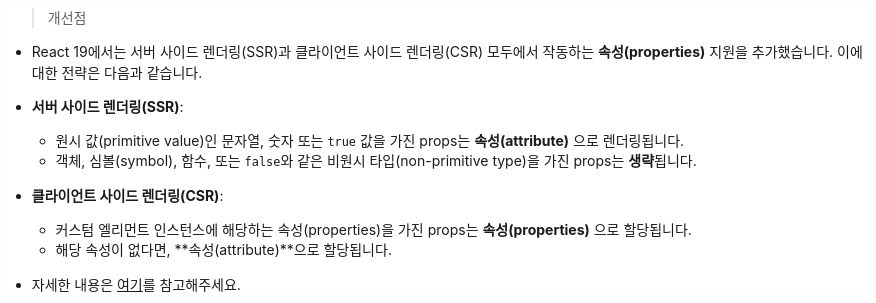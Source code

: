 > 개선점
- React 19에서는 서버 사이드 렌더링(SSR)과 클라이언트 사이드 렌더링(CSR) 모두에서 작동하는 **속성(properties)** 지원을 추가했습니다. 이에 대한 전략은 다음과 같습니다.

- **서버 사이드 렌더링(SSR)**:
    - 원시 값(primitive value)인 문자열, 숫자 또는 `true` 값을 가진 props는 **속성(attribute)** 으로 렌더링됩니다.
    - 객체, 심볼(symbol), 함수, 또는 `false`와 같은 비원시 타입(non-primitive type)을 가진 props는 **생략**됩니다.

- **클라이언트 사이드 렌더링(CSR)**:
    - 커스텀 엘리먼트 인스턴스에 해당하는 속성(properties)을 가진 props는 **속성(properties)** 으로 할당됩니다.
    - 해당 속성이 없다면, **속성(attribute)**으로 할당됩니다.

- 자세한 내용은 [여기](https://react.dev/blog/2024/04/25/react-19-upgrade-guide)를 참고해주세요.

==

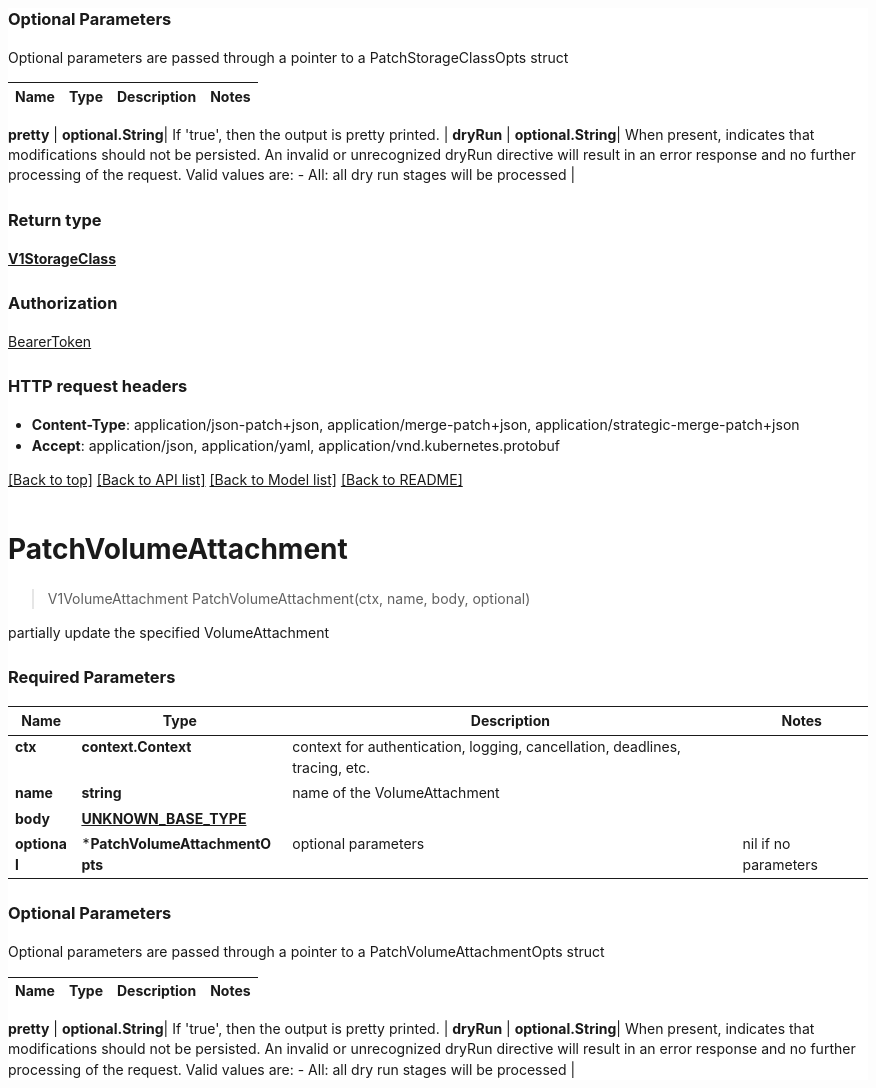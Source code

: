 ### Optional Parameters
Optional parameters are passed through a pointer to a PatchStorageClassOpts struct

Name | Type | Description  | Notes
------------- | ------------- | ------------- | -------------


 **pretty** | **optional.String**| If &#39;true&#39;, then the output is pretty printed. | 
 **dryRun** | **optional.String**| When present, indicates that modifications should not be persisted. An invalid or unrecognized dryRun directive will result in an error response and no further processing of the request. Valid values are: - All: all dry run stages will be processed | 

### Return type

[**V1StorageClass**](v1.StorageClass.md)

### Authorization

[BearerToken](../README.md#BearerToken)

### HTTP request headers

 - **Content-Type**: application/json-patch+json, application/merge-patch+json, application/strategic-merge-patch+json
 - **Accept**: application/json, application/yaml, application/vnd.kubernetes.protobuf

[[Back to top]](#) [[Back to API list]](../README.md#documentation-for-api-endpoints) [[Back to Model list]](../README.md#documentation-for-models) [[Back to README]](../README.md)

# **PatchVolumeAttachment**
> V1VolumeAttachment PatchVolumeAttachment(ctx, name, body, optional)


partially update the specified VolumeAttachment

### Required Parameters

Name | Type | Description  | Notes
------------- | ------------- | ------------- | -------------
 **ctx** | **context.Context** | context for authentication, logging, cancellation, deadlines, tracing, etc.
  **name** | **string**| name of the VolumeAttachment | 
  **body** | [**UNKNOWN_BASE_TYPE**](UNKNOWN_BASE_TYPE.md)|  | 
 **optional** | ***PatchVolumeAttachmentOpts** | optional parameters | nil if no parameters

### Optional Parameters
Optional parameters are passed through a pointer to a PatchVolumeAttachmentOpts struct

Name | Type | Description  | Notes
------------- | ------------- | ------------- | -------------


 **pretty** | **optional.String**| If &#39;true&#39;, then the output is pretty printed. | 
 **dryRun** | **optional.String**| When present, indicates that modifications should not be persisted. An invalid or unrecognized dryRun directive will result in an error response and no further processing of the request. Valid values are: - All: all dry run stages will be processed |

==

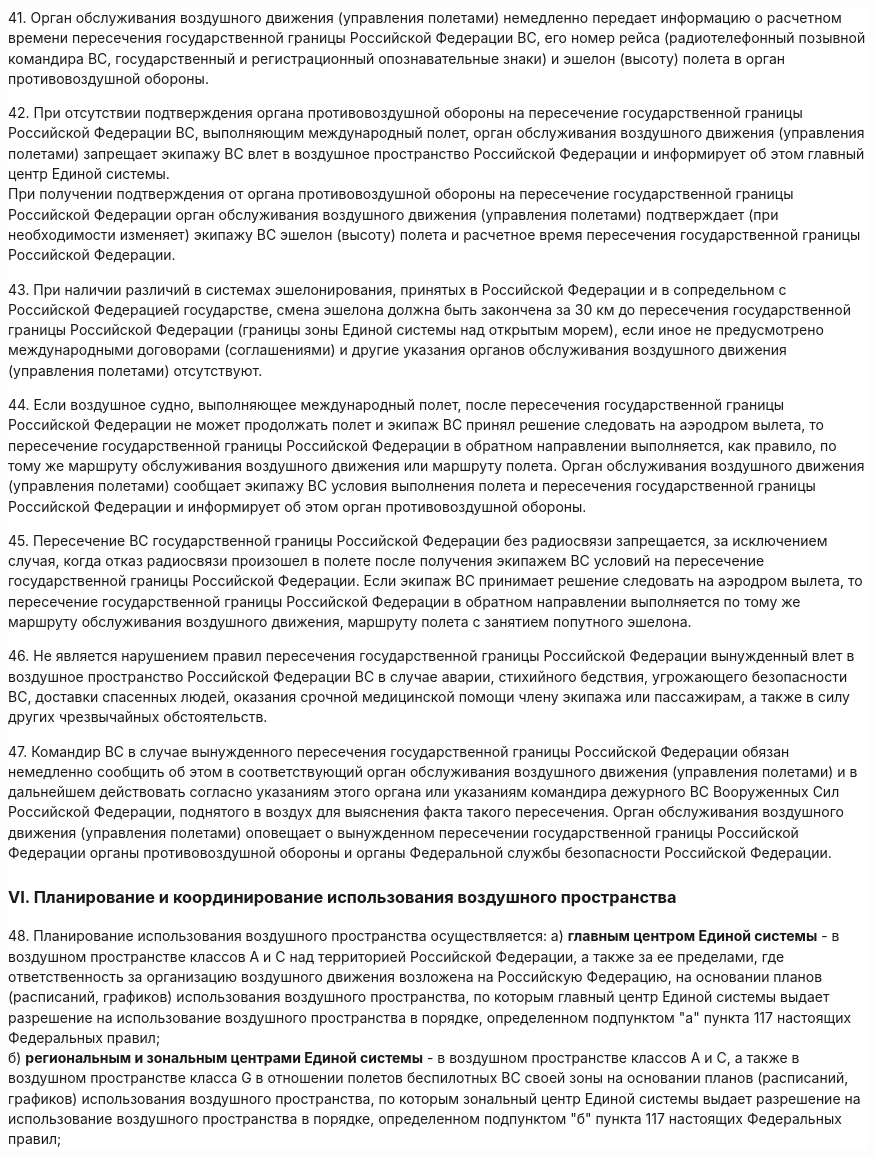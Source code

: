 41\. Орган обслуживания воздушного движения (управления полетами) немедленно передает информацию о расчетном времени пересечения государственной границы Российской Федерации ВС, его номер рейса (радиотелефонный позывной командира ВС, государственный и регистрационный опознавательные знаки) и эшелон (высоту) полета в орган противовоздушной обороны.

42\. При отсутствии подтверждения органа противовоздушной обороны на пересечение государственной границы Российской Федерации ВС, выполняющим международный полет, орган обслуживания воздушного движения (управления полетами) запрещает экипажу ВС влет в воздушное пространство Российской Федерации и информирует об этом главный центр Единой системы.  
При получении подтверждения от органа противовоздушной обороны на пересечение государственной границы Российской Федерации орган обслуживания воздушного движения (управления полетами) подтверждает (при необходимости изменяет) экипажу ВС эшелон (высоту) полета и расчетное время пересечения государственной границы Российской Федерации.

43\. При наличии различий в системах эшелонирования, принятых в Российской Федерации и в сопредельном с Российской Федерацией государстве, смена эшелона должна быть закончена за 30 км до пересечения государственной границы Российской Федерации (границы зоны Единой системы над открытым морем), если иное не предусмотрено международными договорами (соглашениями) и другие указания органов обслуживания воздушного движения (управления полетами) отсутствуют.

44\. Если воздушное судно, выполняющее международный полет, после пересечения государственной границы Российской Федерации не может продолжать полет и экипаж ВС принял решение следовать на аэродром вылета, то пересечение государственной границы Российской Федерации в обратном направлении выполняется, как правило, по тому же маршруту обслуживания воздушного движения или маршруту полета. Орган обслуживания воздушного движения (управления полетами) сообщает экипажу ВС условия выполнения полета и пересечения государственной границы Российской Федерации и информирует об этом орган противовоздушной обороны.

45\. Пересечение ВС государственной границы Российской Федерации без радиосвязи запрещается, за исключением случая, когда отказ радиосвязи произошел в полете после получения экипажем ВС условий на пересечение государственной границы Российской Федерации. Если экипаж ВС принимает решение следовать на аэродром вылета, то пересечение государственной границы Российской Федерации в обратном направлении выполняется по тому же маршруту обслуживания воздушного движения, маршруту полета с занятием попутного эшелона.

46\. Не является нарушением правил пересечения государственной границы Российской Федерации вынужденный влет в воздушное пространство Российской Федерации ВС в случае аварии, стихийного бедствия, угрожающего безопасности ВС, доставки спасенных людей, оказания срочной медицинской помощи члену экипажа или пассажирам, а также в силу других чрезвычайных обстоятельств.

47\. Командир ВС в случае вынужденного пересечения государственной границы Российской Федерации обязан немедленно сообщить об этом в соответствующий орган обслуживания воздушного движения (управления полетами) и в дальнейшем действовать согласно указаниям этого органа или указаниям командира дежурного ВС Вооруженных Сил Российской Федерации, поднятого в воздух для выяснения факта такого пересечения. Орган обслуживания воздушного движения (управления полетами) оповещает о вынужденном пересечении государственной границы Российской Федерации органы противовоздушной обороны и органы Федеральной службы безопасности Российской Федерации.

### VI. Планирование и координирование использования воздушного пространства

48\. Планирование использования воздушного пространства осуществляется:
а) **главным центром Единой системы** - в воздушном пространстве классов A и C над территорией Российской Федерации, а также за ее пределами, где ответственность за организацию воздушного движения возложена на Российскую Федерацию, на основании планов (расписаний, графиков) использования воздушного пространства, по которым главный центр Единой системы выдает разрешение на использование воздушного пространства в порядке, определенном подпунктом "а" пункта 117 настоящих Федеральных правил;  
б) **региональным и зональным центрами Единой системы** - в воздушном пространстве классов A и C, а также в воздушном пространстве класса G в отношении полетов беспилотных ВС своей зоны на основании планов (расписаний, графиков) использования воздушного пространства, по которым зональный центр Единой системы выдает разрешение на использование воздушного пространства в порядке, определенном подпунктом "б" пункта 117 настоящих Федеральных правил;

• _What this task involves_:
Using the listing, copy every line where the word "primitive" shows up.

• _Written solution_:
    - 원시 값(primitive value)인 문자열, 숫자 또는 `true` 값을 가진 props는 **속성(attribute)** 으로 렌더링됩니다.
    - 객체, 심볼(symbol), 함수, 또는 `false`와 같은 비원시 타입(non-primitive type)을 가진 props는 **생략**됩니다.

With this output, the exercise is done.